Which lines in the data contain the word "save"? Please copy each of them.

Supplied entries START

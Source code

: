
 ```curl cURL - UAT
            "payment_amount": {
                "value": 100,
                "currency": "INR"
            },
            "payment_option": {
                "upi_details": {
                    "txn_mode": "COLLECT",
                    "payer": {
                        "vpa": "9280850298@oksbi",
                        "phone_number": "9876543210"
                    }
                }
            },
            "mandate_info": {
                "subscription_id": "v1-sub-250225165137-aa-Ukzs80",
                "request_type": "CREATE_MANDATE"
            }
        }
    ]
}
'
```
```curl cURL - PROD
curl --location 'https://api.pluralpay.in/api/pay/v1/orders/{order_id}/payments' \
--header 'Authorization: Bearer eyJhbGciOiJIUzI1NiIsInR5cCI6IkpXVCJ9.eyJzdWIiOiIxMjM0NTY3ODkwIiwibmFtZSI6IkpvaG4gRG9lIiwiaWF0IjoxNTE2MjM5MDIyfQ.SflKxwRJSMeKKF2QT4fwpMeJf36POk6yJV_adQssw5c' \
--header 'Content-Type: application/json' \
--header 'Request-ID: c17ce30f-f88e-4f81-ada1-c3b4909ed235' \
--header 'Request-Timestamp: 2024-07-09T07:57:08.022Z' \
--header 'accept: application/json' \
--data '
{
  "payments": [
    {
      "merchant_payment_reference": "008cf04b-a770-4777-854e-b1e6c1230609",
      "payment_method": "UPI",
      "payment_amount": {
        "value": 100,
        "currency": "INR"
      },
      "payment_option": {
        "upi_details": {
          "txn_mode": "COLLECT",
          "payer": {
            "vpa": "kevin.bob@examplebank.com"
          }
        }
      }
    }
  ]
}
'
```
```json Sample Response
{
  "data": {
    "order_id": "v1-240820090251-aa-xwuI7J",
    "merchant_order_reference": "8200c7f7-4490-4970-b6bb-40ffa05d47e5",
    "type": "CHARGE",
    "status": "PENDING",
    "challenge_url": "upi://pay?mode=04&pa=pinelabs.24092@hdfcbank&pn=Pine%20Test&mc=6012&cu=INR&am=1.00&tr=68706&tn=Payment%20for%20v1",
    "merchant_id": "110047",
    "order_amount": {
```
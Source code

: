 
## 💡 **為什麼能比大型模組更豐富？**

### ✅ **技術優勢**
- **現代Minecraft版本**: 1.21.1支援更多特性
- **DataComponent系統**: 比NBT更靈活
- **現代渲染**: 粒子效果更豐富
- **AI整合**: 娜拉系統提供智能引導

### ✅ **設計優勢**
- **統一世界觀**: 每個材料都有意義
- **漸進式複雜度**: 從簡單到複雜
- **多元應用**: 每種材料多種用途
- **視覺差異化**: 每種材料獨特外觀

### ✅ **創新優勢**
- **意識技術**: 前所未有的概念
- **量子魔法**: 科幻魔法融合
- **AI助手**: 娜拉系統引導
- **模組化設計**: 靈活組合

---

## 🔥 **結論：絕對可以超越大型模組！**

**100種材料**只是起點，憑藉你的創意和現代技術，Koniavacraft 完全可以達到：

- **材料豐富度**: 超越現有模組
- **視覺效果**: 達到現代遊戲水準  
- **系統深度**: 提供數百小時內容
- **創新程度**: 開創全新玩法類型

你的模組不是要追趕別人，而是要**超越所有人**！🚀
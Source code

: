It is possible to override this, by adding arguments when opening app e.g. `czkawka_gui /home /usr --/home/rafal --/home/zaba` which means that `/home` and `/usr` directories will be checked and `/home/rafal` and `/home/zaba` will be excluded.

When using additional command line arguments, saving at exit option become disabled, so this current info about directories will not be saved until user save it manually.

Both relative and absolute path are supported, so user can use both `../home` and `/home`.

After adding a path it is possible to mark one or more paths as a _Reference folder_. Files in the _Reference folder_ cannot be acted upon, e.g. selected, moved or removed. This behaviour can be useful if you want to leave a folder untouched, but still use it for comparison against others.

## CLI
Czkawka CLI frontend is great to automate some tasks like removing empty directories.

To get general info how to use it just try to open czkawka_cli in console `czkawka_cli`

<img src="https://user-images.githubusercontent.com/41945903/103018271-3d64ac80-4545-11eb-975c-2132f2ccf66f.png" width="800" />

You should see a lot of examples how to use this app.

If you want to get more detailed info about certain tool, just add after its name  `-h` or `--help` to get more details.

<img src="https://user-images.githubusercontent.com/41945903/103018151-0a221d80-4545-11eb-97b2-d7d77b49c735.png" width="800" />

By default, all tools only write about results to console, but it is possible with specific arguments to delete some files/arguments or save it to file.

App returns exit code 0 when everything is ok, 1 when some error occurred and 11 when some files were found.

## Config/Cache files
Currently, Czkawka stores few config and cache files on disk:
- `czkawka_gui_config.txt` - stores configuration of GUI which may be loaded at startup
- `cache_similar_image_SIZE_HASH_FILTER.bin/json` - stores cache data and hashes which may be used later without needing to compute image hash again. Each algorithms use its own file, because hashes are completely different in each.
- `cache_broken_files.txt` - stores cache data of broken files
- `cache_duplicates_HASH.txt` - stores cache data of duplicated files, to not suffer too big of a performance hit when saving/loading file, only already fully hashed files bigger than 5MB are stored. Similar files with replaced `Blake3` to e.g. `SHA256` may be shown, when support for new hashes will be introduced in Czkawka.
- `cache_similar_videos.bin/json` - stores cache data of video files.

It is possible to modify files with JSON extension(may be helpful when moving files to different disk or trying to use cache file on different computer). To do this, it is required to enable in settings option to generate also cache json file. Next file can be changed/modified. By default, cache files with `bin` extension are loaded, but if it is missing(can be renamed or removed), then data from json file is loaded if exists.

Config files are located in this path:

Supplied entries END

Solution to the exercise:
When using additional command line arguments, saving at exit option become disabled, so this current info about directories will not be saved until user save it manually.
By default, all tools only write about results to console, but it is possible with specific arguments to delete some files/arguments or save it to file.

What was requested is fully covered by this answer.